Wednesday, October 06, 2004

Life after death?

Where do people get the idea that life is meaningless if there is no afterlife? We don’t exist before we are born, then we are born and live out our lives, and then we die and go back to nonexistence. Life has a beginning and life has an end. Just like everything else.

Ok, I’m still mulling over what I heard someone say at SMART last Sunday. I don’t remember the exact quote but the idea was like this: “If we just die and go to nothing, why would people bother risking their lives for other people? In the end it wouldn’t matter, would it?”

I think it was intended as a rhetorical question, but I couldn’t resist replying. I said that people are willing to risk their lives for people and things because they matter to them now, not because they are permanent.

I think of it this way: If you plant a tree, people may sit in its shade 500 years from now. Or fifty years from now it might be cut down so a shopping center could be built where it stood. So, if the future generation prefers shopping over sitting in the shade, was it a total waste of your time and effort to plant the tree in the first place? I’d say not!
But even if the tree lasts a thousand years, someday it will die, and so will all the people who sat in its shade, and soon no one will remember that it was ever there.

Does this mean that you shouldn’t plant the tree, just because you know that it won’t last forever? I don’t think so. Who cares if your contribution will matter in 500 or a thousand years? It matters in the here and now!

More thought about life and death come from one of my favorite freethinkers, Carl Sagan.

Ann Druyann, the wife of Carl Sagan:
"Contrary to the fantasies of the fundamentalists, there was no deathbed conversion, no last minute refuge taken in a comforting vision of a heaven or an afterlife. For Carl, what mattered most was what was true, not merely what would make us feel better. Even at this moment when anyone would be forgiven for turning away from the reality of our situation, Carl was unflinching. As we looked deeply into each other's eyes, it was with a shared conviction that our wondrous life together was ending forever." (Barker 1998)

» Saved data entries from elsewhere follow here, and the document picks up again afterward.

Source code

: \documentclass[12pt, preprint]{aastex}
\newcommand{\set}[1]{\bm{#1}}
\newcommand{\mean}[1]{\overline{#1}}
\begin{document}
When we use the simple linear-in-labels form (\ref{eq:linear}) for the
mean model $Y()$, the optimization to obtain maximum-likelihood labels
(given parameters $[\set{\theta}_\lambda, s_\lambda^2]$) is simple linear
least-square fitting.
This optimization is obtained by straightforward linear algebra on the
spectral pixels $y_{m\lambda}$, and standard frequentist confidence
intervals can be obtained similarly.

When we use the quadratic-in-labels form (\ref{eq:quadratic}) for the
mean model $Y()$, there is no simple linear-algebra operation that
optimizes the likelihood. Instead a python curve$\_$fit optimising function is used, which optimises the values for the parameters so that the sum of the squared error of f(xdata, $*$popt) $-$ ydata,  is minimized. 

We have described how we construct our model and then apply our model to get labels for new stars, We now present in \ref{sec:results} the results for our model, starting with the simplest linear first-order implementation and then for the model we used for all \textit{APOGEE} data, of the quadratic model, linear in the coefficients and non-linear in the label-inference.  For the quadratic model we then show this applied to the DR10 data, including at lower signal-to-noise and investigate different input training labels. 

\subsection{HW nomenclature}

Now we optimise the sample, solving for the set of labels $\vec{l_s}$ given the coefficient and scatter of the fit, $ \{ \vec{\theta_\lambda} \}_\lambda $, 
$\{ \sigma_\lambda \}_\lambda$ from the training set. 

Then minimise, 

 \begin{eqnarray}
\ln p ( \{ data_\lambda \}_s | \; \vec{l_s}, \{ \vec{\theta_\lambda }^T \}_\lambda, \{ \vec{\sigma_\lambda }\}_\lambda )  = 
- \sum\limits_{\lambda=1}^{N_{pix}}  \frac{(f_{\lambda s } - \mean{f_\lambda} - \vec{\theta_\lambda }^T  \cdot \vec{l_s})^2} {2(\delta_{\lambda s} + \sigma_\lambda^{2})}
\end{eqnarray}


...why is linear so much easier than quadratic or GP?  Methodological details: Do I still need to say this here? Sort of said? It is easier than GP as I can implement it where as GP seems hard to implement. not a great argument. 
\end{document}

This is directly in line with what Carl Sagan said himself in his book, The Demon-Haunted World: Science as a Candle in the Dark:
"If some good evidence for life after death were announced, I'd be eager to examine it; but it would have to be real scientific data, not mere anecdote. As with the face on Mars and alien abductions, better the hard truth, I say, than the comforting fantasy. And in the final tolling it often turns out that the facts are more comforting than the fantasy." (Sagan 1996)

Amen.


Barker, Dan. "Life After Death." Freethought Today April 1998 <http://ffrf.org/fttoday/1998/april98/barker.html> Accessed Oct 6, 2004

Sagan, Carl. The Demon-Haunted World: Science as a Candle in the Dark. Ballantine Books, 1996

2 comments:

Luminous Phenomena said...

Carl Sagan was one of my heroes. I miss him.

Mikayla Starstuff said...

Unfortunately, I never even heard of him until after he died. First time was when I was at my sister's house when she lived in Florida in 1997(?) and we watched Contact. That initial contact was what planted the thought in my mind to check out his books when I was leaving xtianity.